Both of similar distance from England, both of equal tragedy, yet the latter received a fraction of the media coverage Colorado Killer Holmes received when he went on his killing spree.
What is it that makes us so much more responsive to a killing in the United States, rather than a killing in South Africa?
Every day, we’re bombarded with American culture, from their sitcoms and trash TV, to news stories about their celebrities. Cultural similarities make the UK and the US connect on many levels and our countries are extremely similar in many ways which brings us together and we empathise with them and their problems.
We pay more attention to what’s happening with Zayn from One Direction, Perez Hilton’s blog, or who Avril Lavigne is getting married to than international tragedies, which is sad.
But what happened in South Africa is verging on a humanitarian crisis. It is the epitome of corruption and oppression. Who gave the orders for 34 policemen to shoot dead innocent miners and who is to blame? Sadly because of its inconsequence to us as a nation, and because of the vast cultural and political dissimilarities that separate us, the British have shown very little concern over the matter.
Mainly, the reason for our disconnection from the situation is our lack of similarities and recent history with South Africa.
South Africa – Cut off from Britain and the online world?
Holmes’ massacre became somewhat of a media frenzy, continued coverage of the crime for weeks following made it into a real life TV drama, with James Holmes as the lead character.

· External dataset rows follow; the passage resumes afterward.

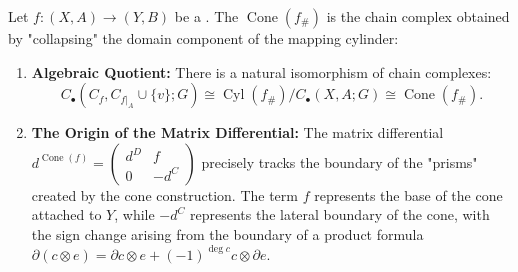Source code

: \begin{theorem} \label{theorem:precise_correspondence_between_topological_cones_of_pairs_of_spaces_and_algebraic_cones_of_singular_chain_complexes}
Let $f: (X, A) \to (Y, B)$ be a . The  $\operatorname{Cone}(f_\#)$ is the chain complex obtained by "collapsing" the domain component of the mapping cylinder:

\begin{enumerate}
    \item \textbf{Algebraic Quotient:} There is a natural isomorphism of chain complexes:
    $$ C_\bullet(C_f, C_{f|_A} \cup \{v\}; G) \cong \operatorname{Cyl}(f_\#) / C_\bullet(X, A; G) \cong \operatorname{Cone}(f_\#). $$
    
    \item \textbf{The Origin of the Matrix Differential:} The matrix differential 
    $d^{\operatorname{Cone}(f)} = \begin{pmatrix} d^D & f \\ 0 & -d^C \end{pmatrix}$
    precisely tracks the boundary of the "prisms" created by the cone construction. The term $f$ represents the base of the cone attached to $Y$, while $-d^C$ represents the lateral boundary of the cone, with the sign change arising from the boundary of a product formula $\partial(c \otimes e) = \partial c \otimes e + (-1)^{\deg c} c \otimes \partial e$.
\end{enumerate}
\end{theorem}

The USA has the most Twitter users in the world, with approximately 63% of Twitter users hailing from there, whilst South Africa doesn’t even make up 2% of the Twitter community.
As the Colorado killing happened, we saw the outpouring of condolences sweep across the Twittersphere, from young and old people alike. On the other hand, with the South African miner massacre, no firsthand accounts of the situation were available to us, we weren’t able to follow the situation as closely because quite simply, we had no way of connecting to the people involved. Our only updates on the situation were from large media and news outlets.
Hopefully, as Twitter spreads more than it already has, countries such as South Africa and other countries that are more disconnected from us will be able to connect with us, and us, the younger generation will be able to show the same level of concern for other countries as we do for America. At the end of the day, a tragedy is a tragedy, whether it is in Iran or Michigan.